Statistical Inference & Hypothesis Testing

Fri 27 March 2026

by Daniel Melichar

in Crash Course

tagged statistics, inference, hypothesis testing, machine learning

Part of the Statistics for Machine Learning series.

Parameter Estimation
Hypothesis Testing

Parameter Estimation

:::Definition (Maximum Likelihood Estimation).

The essential idea is to define a function which gives a numeric value (not a distribution!) for how well the parameters $\theta$ of some model fit the data $S = (x_1, x_2, \dots, x_n)$. This is called the likelihood $\mathcal{L}$ of the parameters.

$$\mathcal{L}_x(\theta) = p(x \mid \theta)$$

If the data samples are independent and identically distributed we can formulate the entire data set as

$$\mathcal{L}S(\theta) = \prod^n p(x \mid \theta)$$

Note that $p$ is a distribution. If we fix $\beta$ then confidence intervals can be obtained, but we actually fix $x$ and so choose parameters $\theta$ that maximise the likelihood of obtaining $x$. The goal is to find parameters that maximise the likelihood

$$\hat{\theta}{ML} = \arg\max\theta L_S(\theta)$$

In Machine Learning the negative log likelihood is often used. Two reasons for that is because a sum is computationally less expensive than a product $\log(ab) = \log(a)+\log(b)$ and because historically optimization problems used to be minimized and so we add the negative sign to denote maximizing.
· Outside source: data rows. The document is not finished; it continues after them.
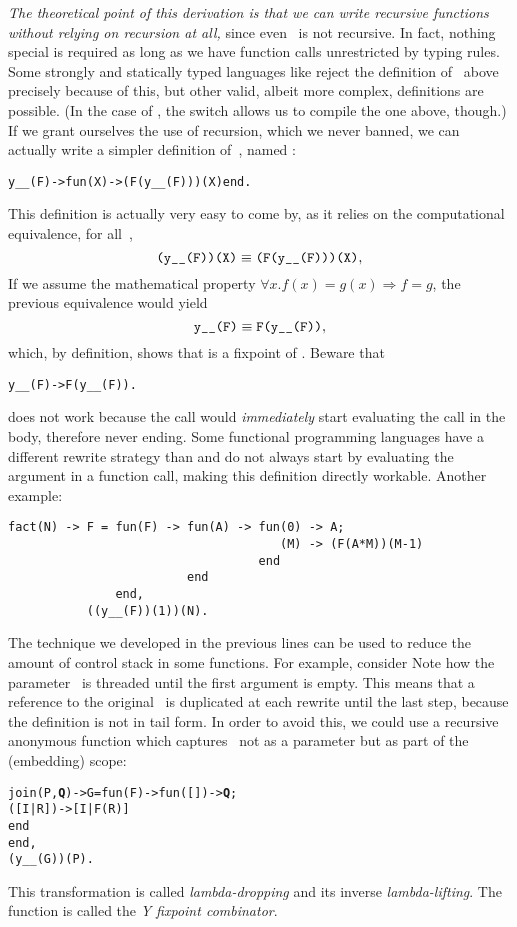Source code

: \emph{The theoretical point of this derivation is that we can write
  recursive functions without relying on recursion at all,} since even
~is not recursive. In fact, nothing special is required
as long as we have function calls unrestricted by typing rules. Some
strongly and statically typed languages like \OCaml reject the
definition of~ above precisely because of this, but other
valid, albeit more complex, definitions are possible. (In the case of
\OCaml, the switch  allows us to compile the one
above, though.) If we grant ourselves the use of recursion, which we
never banned, we can actually write a simpler definition
of~, named :
\begin{alltt}
y__(F) -> fun(X) -> (F(y__(F)))(X) end.\hfill% \emph{Recursive}
\end{alltt}
This definition is actually very easy to come by, as it relies on the
computational equivalence, for all~,
\[
\texttt{(y\_\_(F))(X)} \mathrel{\equiv} \texttt{(F(y\_\_(F)))(X)},
\]
If we assume the mathematical property \(\forall x.f(x) = g(x)
\Rightarrow f = g\), the previous equivalence would yield
\[
\texttt{y\_\_(F)} \mathrel{\equiv} \texttt{F(y\_\_(F))},
\]
which, by definition, shows that  is a fixpoint of
. Beware that
\begin{alltt}
y__(F) -> F(y__(F)).\hfill% \emph{Infinite loop}
\end{alltt}
does not work because the call  would
\emph{immediately} start evaluating the call  in
the body, therefore never ending. Some functional programming
languages have a different rewrite strategy than \Erlang and do not
always start by evaluating the argument in a function call, making
this definition directly workable. Another example:
\begin{verbatim}
fact(N) -> F = fun(F) -> fun(A) -> fun(0) -> A;
                                      (M) -> (F(A*M))(M-1)
                                   end
                         end
               end,
           ((y__(F))(1))(N).
\end{verbatim}
The technique we developed in the previous lines can be used to reduce
the amount of control stack in some functions. For example, consider
 Note how the parameter~ is
threaded until the first argument is empty. This means that a
reference to the original~ is duplicated at each rewrite
until the last step, because the definition is not in tail form. In
order to avoid this, we could use a recursive anonymous function which
captures~ not as a parameter but as part of the (embedding)
scope:
\begin{alltt}
join(P,\textbf{Q}) -> G = fun(F) -> fun(   []) -> \textbf{Q};\hfill% Q \emph{in scope}
                              ([I|R]) -> [I|F(R)]
                           end
                 end,
             (y\_\_(G))(P).
\end{alltt}
This transformation is called \emph{lambda\hyp{}dropping} and its
inverse \emph{lambda\hyp{}lifting}. The function  is
called the \emph{Y fixpoint combinator}.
$$\mathcal{L}_x(\theta) = - \log p(x \mid \theta)$$

There are some further properties of the MLE that can be analysed. See Wikipedia for more info. In general, MLE may suffer from overfitting and if a non-Gaussian distribution is used then no closed-form solution may exist.

Asymptotic consistency: The MLE converges to the true value in the limit of infinitely many observations, plus a random error that is approximately normal.
The size of the samples necessary to achieve these properties can be quite large.
The error's variance decays in $1/N$, where $N$ is the number of data points.
Especially, in the "small" data regime, maximum likelihood estimation can lead to overfitting.

:::

:::Definition (Maximum A Posteriori Estimation).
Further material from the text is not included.